3. Sender MTA Behavior
Sending MTAs that support this HTTPS-based DNSSEC policy signaling
(e.g., "dnssec: yes") MUST perform DNSSEC validation when retrieving
delivery-related DNS records. In that case, if DNSSEC data is missing,
they MUST treat the DNS data as potentially tampered and MUST:
- defer delivery (e.g., treating as a 450 temporary failure),
- or report a permanent failure.
They MUST NOT attempt fallback delivery using opportunistic TLS or
plaintext. This is to prevent downgrade attacks and preserve the intent
of the recipient domain.
This mechanism is intentionally isolated from traditional MTA-STS
semantics and acts as an extension to DANE-style validation by providing
an authenticated hint via HTTPS that DNSSEC enforcement is expected.

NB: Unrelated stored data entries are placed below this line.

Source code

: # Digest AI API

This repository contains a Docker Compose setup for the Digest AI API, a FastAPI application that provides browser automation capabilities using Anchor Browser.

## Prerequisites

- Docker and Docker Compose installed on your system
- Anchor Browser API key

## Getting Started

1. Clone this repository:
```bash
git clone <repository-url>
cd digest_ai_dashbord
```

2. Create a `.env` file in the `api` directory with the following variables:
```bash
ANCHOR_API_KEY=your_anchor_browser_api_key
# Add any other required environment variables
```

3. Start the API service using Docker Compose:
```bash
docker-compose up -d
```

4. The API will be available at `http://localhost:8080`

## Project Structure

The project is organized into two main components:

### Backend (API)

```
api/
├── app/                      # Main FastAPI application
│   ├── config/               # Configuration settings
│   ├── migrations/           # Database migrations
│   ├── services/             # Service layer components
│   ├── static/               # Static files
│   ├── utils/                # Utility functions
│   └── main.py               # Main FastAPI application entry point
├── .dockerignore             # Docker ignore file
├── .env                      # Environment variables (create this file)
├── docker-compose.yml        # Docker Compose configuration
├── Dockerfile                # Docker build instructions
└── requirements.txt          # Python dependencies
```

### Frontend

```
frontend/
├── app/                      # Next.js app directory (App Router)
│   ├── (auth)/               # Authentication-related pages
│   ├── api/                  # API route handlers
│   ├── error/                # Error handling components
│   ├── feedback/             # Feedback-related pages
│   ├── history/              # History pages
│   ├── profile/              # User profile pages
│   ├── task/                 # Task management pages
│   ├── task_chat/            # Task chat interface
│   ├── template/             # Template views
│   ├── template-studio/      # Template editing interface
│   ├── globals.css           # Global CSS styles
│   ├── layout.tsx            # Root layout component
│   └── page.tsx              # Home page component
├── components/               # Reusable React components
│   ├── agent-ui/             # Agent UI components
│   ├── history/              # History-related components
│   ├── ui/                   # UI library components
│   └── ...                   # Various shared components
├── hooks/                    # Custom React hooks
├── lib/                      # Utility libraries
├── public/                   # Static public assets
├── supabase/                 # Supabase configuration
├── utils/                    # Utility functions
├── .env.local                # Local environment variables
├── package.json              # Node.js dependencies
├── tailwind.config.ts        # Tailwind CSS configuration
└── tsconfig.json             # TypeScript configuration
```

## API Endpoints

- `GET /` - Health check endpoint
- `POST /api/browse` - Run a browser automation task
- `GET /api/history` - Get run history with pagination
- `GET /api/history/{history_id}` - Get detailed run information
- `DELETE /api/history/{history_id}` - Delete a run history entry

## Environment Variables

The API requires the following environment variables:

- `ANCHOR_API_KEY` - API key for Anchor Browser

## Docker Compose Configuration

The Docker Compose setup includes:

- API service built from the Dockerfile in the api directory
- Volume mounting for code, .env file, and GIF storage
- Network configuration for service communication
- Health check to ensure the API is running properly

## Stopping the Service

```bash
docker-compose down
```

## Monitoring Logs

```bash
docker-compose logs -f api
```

Implementations MAY refer to this mechanism as "DANE-STS" or another
suitable designation when referencing this policy layer.
4. Example Policy File
A typical MTA-STS policy file with the extended DNSSEC directive might
look like this:
version: STSv1
mode: enforce
mx: mail.example.com
max_age: 86400
dnssec: yes
This example shows the introduction of the new `dnssec` field in the
context of a valid and complete MTA-STS policy. The field is interpreted
only by clients that support this specification. All others will ignore
it.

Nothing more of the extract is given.